RECORD EXTRACTS:
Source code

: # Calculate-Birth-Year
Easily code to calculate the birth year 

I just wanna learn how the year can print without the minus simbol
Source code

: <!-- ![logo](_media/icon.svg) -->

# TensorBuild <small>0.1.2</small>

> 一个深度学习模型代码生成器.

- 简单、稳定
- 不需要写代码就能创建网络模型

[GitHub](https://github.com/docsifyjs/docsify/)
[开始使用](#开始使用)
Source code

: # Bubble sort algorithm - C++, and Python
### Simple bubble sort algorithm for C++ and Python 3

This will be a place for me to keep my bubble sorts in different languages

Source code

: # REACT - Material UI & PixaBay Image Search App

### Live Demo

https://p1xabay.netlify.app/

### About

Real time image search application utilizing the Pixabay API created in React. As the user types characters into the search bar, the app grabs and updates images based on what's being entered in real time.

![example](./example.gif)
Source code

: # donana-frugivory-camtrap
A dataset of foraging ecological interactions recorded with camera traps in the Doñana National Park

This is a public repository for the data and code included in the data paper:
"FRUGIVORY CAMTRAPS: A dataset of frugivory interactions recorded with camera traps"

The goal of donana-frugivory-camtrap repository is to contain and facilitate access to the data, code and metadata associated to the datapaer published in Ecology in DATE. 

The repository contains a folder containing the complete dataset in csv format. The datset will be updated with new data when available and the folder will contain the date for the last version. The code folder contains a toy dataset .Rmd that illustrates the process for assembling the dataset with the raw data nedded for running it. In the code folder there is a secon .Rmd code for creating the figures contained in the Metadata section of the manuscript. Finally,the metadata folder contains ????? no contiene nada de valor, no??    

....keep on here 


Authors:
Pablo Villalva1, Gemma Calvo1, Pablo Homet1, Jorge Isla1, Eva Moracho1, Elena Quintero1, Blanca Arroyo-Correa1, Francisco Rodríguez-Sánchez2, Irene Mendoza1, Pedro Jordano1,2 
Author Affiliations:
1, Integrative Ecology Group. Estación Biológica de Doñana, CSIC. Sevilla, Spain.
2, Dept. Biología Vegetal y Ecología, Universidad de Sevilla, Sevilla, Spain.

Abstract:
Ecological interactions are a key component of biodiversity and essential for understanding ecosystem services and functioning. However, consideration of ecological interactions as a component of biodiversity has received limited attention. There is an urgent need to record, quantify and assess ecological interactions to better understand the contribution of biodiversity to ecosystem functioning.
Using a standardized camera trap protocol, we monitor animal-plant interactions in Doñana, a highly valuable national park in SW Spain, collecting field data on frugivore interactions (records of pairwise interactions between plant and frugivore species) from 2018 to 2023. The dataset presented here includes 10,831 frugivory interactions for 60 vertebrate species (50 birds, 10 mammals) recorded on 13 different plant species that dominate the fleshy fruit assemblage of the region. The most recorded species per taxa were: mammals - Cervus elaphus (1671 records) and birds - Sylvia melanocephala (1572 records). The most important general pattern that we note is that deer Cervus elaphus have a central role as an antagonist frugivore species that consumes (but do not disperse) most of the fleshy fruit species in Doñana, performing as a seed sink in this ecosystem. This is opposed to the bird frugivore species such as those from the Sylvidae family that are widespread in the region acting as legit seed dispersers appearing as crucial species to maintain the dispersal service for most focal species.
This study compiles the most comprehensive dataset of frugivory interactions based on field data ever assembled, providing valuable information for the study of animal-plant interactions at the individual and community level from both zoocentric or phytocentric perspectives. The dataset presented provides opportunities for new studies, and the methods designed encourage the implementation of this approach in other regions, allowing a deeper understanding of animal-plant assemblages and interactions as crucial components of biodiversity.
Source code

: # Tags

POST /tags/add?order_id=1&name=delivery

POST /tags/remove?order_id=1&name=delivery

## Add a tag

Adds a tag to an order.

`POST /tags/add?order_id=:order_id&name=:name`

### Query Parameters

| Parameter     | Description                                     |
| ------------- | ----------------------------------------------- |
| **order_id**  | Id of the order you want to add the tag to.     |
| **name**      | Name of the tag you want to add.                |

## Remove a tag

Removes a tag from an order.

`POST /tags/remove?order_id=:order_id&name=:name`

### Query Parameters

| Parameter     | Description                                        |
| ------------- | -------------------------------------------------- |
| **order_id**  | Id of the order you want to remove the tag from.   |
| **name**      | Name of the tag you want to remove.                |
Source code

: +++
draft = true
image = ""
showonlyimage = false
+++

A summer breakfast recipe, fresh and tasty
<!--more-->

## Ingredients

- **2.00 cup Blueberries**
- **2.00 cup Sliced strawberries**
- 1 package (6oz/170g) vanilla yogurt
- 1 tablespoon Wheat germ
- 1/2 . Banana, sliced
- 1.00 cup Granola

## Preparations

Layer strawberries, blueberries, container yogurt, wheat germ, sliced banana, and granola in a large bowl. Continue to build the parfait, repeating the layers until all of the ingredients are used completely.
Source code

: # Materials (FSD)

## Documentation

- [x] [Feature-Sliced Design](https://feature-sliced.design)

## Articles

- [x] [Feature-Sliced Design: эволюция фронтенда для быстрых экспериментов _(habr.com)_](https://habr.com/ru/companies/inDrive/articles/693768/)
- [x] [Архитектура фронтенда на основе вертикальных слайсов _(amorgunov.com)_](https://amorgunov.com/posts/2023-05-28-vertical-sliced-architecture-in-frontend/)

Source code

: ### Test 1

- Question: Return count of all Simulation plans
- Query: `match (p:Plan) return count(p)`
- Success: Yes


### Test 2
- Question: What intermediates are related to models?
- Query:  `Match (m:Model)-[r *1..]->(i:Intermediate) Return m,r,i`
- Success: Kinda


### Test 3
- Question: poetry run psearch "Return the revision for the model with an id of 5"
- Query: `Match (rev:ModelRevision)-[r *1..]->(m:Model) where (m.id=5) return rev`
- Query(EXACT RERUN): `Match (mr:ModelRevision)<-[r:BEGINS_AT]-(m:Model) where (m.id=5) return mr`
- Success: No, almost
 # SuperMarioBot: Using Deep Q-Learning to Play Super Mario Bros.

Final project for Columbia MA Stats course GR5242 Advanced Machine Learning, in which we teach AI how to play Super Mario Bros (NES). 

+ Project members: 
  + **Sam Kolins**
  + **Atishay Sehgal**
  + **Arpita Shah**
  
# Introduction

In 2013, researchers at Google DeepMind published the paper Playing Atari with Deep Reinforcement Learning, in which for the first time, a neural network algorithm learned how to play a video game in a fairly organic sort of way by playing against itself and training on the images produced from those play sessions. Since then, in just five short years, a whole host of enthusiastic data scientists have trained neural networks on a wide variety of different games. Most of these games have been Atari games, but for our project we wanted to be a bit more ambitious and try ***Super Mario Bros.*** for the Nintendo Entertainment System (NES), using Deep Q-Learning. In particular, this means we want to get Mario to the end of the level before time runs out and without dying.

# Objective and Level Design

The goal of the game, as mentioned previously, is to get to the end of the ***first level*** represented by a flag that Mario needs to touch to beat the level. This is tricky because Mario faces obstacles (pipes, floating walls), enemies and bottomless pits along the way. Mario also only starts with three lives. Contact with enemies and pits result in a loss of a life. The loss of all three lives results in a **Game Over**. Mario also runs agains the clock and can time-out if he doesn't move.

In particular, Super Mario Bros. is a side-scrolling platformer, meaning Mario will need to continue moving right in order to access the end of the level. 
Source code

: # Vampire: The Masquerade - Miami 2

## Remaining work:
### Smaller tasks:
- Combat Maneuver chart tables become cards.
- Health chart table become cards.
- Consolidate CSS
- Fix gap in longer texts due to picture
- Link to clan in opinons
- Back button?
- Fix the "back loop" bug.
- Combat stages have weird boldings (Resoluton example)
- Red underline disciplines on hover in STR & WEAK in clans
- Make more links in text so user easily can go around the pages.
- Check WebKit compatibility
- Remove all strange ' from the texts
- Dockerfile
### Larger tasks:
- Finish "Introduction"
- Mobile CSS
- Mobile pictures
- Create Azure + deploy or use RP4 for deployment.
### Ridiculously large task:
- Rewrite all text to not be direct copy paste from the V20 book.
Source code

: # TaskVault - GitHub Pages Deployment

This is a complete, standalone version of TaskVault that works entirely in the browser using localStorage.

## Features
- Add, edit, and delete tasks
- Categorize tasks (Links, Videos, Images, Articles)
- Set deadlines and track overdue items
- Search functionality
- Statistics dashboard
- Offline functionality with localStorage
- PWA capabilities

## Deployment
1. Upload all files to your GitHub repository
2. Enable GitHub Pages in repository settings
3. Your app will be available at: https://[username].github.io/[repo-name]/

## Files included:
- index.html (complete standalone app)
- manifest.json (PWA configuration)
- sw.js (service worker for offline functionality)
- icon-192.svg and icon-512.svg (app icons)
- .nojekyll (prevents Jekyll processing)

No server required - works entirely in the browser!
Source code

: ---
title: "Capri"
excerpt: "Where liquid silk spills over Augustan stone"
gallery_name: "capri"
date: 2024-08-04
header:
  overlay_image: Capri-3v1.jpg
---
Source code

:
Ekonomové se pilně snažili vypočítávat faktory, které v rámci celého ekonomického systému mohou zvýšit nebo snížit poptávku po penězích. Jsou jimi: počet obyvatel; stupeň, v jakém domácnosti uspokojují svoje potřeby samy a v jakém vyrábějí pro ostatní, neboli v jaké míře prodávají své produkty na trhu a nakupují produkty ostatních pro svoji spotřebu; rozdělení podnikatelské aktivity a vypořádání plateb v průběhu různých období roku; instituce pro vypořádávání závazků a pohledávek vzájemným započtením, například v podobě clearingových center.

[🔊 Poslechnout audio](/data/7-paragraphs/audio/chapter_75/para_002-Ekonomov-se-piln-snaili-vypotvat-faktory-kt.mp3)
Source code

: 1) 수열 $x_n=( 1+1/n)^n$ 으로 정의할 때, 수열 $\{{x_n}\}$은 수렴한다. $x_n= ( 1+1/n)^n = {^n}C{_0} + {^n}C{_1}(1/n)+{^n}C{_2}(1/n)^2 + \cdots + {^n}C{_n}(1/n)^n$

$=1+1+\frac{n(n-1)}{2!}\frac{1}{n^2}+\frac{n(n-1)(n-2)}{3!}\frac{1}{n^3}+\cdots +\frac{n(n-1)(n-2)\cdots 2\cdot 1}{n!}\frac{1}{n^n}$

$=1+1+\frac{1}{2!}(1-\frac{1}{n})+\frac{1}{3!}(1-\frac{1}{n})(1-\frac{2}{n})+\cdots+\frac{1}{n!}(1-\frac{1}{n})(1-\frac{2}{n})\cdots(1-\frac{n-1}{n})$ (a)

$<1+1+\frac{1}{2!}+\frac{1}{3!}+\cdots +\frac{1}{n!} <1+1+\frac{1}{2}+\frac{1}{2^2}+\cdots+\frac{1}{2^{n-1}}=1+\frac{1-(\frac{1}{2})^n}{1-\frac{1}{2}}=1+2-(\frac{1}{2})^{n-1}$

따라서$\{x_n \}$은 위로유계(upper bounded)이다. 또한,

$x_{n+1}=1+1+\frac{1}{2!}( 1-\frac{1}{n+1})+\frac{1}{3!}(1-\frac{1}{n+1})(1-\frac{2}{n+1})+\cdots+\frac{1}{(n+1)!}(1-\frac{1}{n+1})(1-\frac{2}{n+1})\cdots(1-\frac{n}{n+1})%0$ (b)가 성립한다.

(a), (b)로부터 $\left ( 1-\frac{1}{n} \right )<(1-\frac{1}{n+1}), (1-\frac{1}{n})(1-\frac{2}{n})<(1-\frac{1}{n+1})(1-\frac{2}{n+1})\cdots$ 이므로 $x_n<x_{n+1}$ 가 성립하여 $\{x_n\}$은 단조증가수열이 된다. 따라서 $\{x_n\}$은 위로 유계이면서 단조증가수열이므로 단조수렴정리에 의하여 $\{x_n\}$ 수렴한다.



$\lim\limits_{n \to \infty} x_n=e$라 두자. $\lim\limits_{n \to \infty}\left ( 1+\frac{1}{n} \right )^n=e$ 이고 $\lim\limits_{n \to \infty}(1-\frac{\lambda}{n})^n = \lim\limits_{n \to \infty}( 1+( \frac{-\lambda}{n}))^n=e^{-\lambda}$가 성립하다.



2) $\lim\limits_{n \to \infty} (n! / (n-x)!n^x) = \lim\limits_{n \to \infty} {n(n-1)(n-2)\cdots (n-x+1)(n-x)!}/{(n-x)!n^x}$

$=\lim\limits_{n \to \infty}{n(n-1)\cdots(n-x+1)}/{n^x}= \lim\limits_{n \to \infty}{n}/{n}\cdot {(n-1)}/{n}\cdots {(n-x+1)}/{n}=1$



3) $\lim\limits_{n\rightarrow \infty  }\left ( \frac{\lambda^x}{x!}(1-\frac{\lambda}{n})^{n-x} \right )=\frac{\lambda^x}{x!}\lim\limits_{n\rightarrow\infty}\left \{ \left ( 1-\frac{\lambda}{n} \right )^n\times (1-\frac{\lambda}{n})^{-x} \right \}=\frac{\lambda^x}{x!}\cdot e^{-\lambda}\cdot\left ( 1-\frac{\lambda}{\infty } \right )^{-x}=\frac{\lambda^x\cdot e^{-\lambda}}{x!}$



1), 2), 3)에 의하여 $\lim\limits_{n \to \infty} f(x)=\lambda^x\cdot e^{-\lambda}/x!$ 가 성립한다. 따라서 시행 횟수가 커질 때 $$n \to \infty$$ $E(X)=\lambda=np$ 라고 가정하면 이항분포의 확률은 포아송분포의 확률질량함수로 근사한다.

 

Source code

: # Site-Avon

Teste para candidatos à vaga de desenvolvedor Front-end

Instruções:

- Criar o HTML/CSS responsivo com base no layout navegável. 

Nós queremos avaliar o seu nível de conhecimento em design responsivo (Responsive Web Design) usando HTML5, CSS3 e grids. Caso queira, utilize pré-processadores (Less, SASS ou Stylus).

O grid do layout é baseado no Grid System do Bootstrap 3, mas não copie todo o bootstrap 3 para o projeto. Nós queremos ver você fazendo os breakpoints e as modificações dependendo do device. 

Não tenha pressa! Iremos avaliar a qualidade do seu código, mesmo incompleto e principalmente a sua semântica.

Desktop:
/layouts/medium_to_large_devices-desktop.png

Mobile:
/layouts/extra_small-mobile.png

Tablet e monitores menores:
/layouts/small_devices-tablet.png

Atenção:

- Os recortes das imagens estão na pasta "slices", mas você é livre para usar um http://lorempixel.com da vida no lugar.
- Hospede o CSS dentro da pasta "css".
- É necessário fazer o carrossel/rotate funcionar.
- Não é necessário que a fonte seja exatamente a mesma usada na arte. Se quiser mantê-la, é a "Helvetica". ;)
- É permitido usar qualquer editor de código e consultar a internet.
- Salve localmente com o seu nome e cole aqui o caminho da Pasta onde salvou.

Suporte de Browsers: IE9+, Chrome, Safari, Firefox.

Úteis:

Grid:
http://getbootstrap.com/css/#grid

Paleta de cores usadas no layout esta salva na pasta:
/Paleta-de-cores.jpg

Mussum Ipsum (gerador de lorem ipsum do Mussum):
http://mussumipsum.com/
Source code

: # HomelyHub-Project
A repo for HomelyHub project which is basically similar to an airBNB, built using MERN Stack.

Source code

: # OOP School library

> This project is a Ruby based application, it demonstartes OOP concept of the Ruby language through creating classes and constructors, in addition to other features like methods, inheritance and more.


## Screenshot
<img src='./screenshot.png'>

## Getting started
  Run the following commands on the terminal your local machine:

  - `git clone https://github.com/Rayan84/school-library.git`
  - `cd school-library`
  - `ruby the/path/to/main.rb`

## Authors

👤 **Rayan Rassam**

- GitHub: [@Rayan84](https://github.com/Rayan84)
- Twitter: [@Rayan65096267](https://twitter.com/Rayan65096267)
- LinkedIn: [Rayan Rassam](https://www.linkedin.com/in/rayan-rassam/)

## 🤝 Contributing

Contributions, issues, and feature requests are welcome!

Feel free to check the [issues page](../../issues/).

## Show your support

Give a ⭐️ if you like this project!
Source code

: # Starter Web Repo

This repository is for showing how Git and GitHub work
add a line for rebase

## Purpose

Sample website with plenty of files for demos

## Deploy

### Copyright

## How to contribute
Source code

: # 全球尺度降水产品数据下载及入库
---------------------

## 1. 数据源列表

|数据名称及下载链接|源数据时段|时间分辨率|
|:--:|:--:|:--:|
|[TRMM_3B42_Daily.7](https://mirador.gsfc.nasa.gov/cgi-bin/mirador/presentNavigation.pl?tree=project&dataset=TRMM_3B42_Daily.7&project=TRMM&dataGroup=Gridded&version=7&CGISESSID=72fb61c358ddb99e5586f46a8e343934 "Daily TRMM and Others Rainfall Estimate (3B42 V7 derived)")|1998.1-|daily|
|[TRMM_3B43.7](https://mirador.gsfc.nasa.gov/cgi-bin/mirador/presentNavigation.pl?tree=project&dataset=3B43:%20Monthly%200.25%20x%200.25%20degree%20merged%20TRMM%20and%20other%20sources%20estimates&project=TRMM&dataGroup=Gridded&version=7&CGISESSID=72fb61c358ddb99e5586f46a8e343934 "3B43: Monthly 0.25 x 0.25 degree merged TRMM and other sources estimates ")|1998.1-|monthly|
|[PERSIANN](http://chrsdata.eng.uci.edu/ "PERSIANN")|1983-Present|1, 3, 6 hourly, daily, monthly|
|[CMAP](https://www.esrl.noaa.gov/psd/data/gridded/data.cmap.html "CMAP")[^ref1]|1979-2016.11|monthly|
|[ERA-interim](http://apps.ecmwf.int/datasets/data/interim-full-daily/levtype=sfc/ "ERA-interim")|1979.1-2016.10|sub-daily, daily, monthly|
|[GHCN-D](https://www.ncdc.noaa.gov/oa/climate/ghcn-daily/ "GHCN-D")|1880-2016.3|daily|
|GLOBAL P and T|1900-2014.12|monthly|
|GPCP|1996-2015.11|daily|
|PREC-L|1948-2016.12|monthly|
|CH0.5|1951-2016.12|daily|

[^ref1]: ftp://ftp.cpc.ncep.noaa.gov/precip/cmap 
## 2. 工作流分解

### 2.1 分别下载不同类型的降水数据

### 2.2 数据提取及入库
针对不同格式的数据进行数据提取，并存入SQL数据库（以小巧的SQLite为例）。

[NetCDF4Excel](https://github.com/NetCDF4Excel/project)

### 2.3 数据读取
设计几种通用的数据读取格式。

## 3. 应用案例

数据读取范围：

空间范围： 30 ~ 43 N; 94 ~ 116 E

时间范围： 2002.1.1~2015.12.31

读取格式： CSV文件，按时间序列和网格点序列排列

REQUIRED ACTION: Return, in full, every line of these entries that holds "dataGroup".

SOLUTION:
|[TRMM_3B42_Daily.7](https://mirador.gsfc.nasa.gov/cgi-bin/mirador/presentNavigation.pl?tree=project&dataset=TRMM_3B42_Daily.7&project=TRMM&dataGroup=Gridded&version=7&CGISESSID=72fb61c358ddb99e5586f46a8e343934 "Daily TRMM and Others Rainfall Estimate (3B42 V7 derived)")|1998.1-|daily|
|[TRMM_3B43.7](https://mirador.gsfc.nasa.gov/cgi-bin/mirador/presentNavigation.pl?tree=project&dataset=3B43:%20Monthly%200.25%20x%200.25%20degree%20merged%20TRMM%20and%20other%20sources%20estimates&project=TRMM&dataGroup=Gridded&version=7&CGISESSID=72fb61c358ddb99e5586f46a8e343934 "3B43: Monthly 0.25 x 0.25 degree merged TRMM and other sources estimates ")|1998.1-|monthly|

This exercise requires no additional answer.